4. Don’t Compromise Your Boundaries or Standards:
RED FLAG ALERT…you’ve seen it on social media but real talk, what are your red flags? What are your boundaries or limitations? Where do you want your partner to meet you? Sometimes, we allow ourselves to get into situations (or situationships), because we go with the flow of things and then look up and find ourselves noticing patterns but saying things like “Oh they will change,” “Oh it’s not that big of a deal” If it’s weighing on your brain and you start to notice behaviors that you don’t like, speak up and say something. Share your opinion and how you like to be treated. It’s their RESPONSE to this that will let you know whether you need to cut them off or continue. I was dating someone once who was a serious manipulator. To the point where they had me questioning myself. It was classic narcissism and I missed the signs because in my mind, they were just going through a lot and I felt like once their other life circumstances got better they would operate differently.
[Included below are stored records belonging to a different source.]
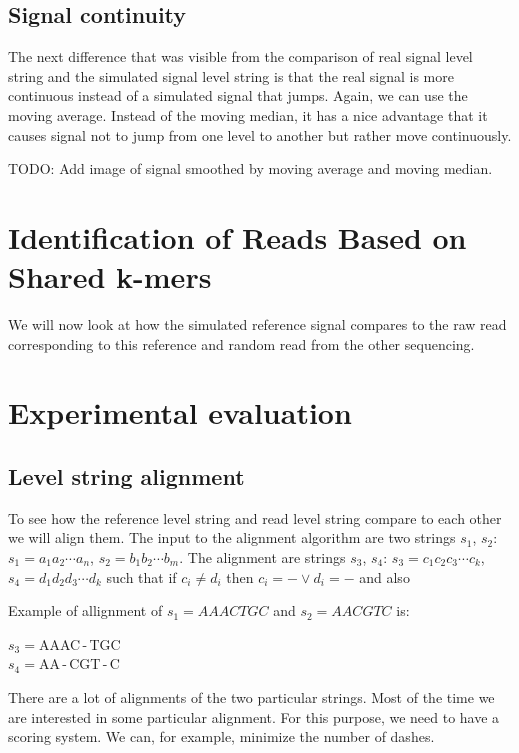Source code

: \subsection{Signal continuity}

The next difference that was visible from the comparison of real signal level string
and the simulated signal level string is that the real signal is more continuous instead
of a simulated signal that jumps. Again, we can use the moving average. Instead of
the moving median, it has a nice advantage that it causes signal not to jump from
one level to another but rather move continuously.

TODO: Add image of signal smoothed by moving average and moving median.

\section{Identification of Reads Based on Shared k-mers}

We will now look at how the simulated reference signal compares to the raw read
corresponding to this reference and random read from the other sequencing.

\section{Experimental evaluation}


\subsection{Level string alignment}

To see how the reference level string and read level string compare to each other
we will align them. The input to the alignment algorithm are two strings $s_1$, $s_2$:
$s_1=a_1a_2\cdots a_n$, $s_2=b_1b_2\cdots b_m$. The alignment are strings
$s_3$, $s_4$: $s_3 = c_1c_2c_3\cdots c_k$, $s_4 = d_1d_2d_3\cdots d_k$
such that if $c_i \neq d_i$ then $c_i = - \lor d_i = -$ and also 

Example of allignment of $s_1 = AAACTGC$ and $s_2 = AACGTC$ is:

\begin{center}
$s_3 = $AAAC\,-\,TGC\\
$s_4 = $AA\,-\,CGT\,-\,C
\end{center}

There are a lot of alignments of the two particular strings. Most of the time we
are interested in some particular alignment. For this purpose, we need to have a
scoring system. We can, for example, minimize the number of dashes.

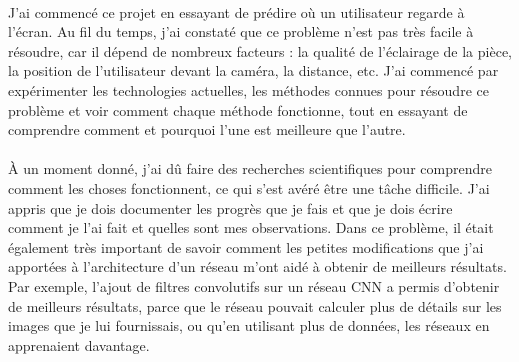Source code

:\paragraph{}
J'ai commencé ce projet en essayant de prédire où un utilisateur regarde à l'écran.
Au fil du temps, j'ai constaté que ce problème n'est pas très facile à résoudre, car il dépend de nombreux facteurs : la qualité de l'éclairage de la pièce, la position de l'utilisateur devant la caméra, la distance, etc.
J'ai commencé par expérimenter les technologies actuelles, les méthodes connues pour résoudre ce problème et voir comment chaque méthode fonctionne, tout en essayant de comprendre comment et pourquoi l'une est meilleure que l'autre.


\paragraph{}
À un moment donné, j'ai dû faire des recherches scientifiques pour comprendre comment les choses fonctionnent, ce qui s'est avéré être une tâche difficile.
J'ai appris que je dois documenter les progrès que je fais et que je dois écrire comment je l'ai fait et quelles sont mes observations.
Dans ce problème, il était également très important de savoir comment les petites modifications que j'ai apportées à l'architecture d'un réseau m'ont aidé à obtenir de meilleurs résultats.
Par exemple, l'ajout de filtres convolutifs sur un réseau CNN a permis d'obtenir de meilleurs résultats, parce que le réseau pouvait calculer plus de détails sur les images que je lui fournissais, ou qu'en utilisant plus de données, les réseaux en apprenaient davantage.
Well…he didn’t. And once I was able to open my eyes to the pattern, we split up. He had red flags written all over him, but I couldn’t see it because he wooed me. If I had been clear on my boundaries, what it looked like to treat me well, and what I was willing to deal with versus what I wasn’t, I would have seen this much earlier.
So sis, it’s fine to get back into the dating pool. I actually encourage you if this is what you want! But be smart about it and do the work for yourself so that your dating experience can be better. Jump back IN, but in order to be ready for the ONE, you need to DateYourselfGirl!